## EXCERPTED DATA
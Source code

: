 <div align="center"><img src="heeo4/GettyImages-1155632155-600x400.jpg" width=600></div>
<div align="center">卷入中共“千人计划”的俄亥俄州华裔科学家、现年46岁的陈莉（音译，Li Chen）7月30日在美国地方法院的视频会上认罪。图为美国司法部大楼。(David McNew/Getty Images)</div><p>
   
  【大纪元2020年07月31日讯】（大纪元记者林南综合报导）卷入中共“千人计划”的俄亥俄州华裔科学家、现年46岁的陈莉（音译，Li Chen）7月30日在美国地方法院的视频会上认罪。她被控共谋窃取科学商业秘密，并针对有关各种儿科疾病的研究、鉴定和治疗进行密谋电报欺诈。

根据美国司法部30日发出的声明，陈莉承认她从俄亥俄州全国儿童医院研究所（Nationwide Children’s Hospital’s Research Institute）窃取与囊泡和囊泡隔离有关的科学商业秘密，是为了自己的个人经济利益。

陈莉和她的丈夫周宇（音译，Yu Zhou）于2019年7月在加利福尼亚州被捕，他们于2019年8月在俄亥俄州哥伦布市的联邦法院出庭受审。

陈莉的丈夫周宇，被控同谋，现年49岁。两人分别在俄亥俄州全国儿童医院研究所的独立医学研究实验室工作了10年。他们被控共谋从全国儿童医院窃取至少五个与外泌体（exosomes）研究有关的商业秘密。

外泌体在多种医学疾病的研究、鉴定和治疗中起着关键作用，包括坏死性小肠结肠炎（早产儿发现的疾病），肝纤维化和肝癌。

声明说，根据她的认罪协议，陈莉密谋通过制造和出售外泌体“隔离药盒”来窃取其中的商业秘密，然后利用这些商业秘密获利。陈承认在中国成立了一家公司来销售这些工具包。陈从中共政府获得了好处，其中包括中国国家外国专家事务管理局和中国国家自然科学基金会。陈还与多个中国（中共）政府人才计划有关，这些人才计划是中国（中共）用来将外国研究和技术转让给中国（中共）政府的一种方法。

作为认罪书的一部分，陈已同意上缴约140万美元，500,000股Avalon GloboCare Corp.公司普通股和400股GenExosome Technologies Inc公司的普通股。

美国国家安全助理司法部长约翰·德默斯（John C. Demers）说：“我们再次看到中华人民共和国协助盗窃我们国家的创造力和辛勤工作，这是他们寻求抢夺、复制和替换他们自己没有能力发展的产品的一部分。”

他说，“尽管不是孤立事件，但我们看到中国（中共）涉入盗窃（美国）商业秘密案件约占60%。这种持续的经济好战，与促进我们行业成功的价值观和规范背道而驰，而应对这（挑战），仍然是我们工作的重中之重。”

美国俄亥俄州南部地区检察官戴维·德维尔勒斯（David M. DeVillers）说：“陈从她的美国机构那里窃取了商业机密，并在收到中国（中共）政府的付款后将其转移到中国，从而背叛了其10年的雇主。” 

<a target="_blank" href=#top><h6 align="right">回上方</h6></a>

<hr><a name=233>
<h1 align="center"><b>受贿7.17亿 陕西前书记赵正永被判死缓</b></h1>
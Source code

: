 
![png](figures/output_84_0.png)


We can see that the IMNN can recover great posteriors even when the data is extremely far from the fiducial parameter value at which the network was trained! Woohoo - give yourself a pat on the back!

## DESCRIPTION OF THE TASK
Search the entries for the string "David" and collect each line that has it.

## RESULT OF THIS EXERCISE
<div align="center">卷入中共“千人计划”的俄亥俄州华裔科学家、现年46岁的陈莉（音译，Li Chen）7月30日在美国地方法院的视频会上认罪。图为美国司法部大楼。(David McNew/Getty Images)</div><p>
美国俄亥俄州南部地区检察官戴维·德维尔勒斯（David M. DeVillers）说：“陈从她的美国机构那里窃取了商业机密，并在收到中国（中共）政府的付款后将其转移到中国，从而背叛了其10年的雇主。” 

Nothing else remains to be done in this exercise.